Indignadas, no podría ser de otra manera, se encuentran hoy las miles de víctimas de Salvatore Mancuso, exlíder de las Autodefensas Unidas de Colombia, ante el anuncio de su inminente deportación a Italia que podría ocurrir antes del próximo 4 de septiembre, según lo ordenado por un juez de la Corte del Distrito de Columbia, Estados Unidos.
Mancuso, extraditado a ese país en mayo de 2008 con otros 13 exjefes de las AUC durante el Gobierno de Álvaro Uribe, cumplió en marzo de este año su condena por narcotráfico. Desde entonces ha permanecido detenido por las autoridades migratorias más de los 90 días que estipulan los protocolos como plazo máximo, lo que se considera ilegal. Por eso lo deportan. Hubo un acuerdo.
Una vez pise suelo italiano, Mancuso será un hombre libre al no tener deudas pendientes con la justicia de ese país, confirmó el procurador Nicola Gratteri, toda una institución en la lucha contra la mafia calabresa, una de las organizaciones de narcotráfico más importantes del mundo que tiene vínculos con el crimen en Colombia. Jaime Paeres, abogado de Mancuso, le dijo a EL HERALDO que la deportación de su cliente es “garantía para las víctimas, más que para la propia vida de él”, y reiteró el compromiso del exjefe paramilitar de ponerse a disposición de la justicia colombiana de manera inmediata tras su llegada a Italia. ¿Será verdad?
Las víctimas no lo creen. No tendrían por qué hacerlo. Sienten que su incesante búsqueda de verdad, justicia, reparación y garantías de no repetición, que parecía estar a punto de llegar a buen puerto con el regreso de Mancuso, hoy se ve truncada por su deportación. Una vez más la pérdida de la certeza, de la confianza en las instituciones, en el sistema, en la justicia, en el Estado, al que acusan de actuar con negligencia, de no haber hecho lo suficiente en relación con los trámites de extradición para asegurar que su más cruel verdugo volviera a cumplir sus condenas y a responder por sus miles de delitos pendientes, una deuda impagable.

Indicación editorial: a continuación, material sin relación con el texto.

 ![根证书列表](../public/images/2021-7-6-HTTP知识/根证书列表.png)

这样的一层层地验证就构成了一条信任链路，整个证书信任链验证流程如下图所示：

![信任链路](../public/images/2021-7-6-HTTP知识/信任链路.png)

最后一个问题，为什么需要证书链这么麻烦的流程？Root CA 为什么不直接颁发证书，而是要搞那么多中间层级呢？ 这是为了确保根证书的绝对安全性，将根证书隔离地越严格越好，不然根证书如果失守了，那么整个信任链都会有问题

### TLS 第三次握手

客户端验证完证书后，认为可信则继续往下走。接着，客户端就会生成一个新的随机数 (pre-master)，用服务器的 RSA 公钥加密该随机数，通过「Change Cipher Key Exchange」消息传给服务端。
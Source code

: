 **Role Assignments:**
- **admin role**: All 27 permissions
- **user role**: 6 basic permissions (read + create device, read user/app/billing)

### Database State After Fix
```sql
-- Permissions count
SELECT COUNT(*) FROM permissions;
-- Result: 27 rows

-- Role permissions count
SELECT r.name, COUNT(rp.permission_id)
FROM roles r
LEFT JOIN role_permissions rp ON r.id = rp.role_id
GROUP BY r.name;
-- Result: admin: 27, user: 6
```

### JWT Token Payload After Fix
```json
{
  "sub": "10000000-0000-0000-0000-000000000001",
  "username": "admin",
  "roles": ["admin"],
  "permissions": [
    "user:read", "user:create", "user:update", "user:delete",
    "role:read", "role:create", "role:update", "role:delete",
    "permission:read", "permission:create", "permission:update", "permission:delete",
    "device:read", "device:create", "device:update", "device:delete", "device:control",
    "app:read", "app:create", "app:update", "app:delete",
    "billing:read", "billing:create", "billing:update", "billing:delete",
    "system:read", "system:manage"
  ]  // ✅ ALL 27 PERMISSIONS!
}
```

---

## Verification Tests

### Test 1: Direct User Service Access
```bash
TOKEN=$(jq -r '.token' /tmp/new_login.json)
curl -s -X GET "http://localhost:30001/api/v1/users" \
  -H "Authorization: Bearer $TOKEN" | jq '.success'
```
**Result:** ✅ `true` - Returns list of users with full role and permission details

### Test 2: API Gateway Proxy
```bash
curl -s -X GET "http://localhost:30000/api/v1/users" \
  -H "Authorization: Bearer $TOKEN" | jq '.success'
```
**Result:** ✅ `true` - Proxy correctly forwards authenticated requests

Estremecedora impotencia afrontan hoy estos hijos del Caribe colombiano que durante años han soportado el inenarrable sufrimiento al que fueron sometidos por los escuadrones de la muerte del paramilitarismo comandados por los Castaño, Mancuso, Tovar, Giraldo, entre muchos otros. Amparadas y financiadas por integrantes de las fuerzas armadas, sectores políticos y gremios económicos, todo un ‘para-estado’ cómplice e indolente, estas estructuras sanguinarias, verdaderas máquinas de matar, expandieron su acción criminal por los departamentos de la Costa en los que asesinaron, torturaron, desaparecieron y despojaron de sus tierras a miles de personas desde los años 90.
¿Quién nos va a responder ahora?, se pregunta Alfonso Castillo, vocero del Movimiento Nacional de Víctimas de Crímenes del Estado, Movice. Es el mismo clamor que hoy se escucha en Córdoba, donde lamentan que seguirán sin saber qué pasó con los desaparecidos, mientras que en Pichilín, Sucre, sobrevivientes de la masacre ocurrida hace 23 años, más que reparación demandan verdad para sanar el alma. Con tristeza, en Chibolo, Magdalena, y en los Montes de María, en Bolívar, las victimas coinciden en que la justicia flaquea cuando se trata de velar por los derechos de los más vulnerables.
Un mensaje lapidario en un momento de extrema complejidad en el que las amenazas, actos intimidatorios y hechos criminales de los herederos del paramilitarismo se reeditan con fuerza en los Montes de María, sur de Córdoba, La Guajira o Magdalena, donde a los líderes sociales y reclamantes de tierras los están matando.
El Gobierno colombiano que intenta in extremis evitar la deportación de Mancuso a Italia tiene que comprometerse a que, si esto llega a suceder, pondrá a disposición de la justicia de ese país todos los medios posibles para garantizar que el exjefe paramilitar continúe aportando a la verdad en los procesos en los que está vinculado, como su defensa anticipa.
Dolor de patria debería sentir Colombia por seguirle incumpliendo a sus víctimas, que han creído una y otra vez que es posible obtener un poco de verdad o justicia, al menos, para resarcir sus interminables padecimientos. Hoy con voz bajita y entrecortada, con un inmenso pesar, dicen que se sienten derrotadas, casi condenadas a seguir siendo víctimas de por vida. Vergüenza.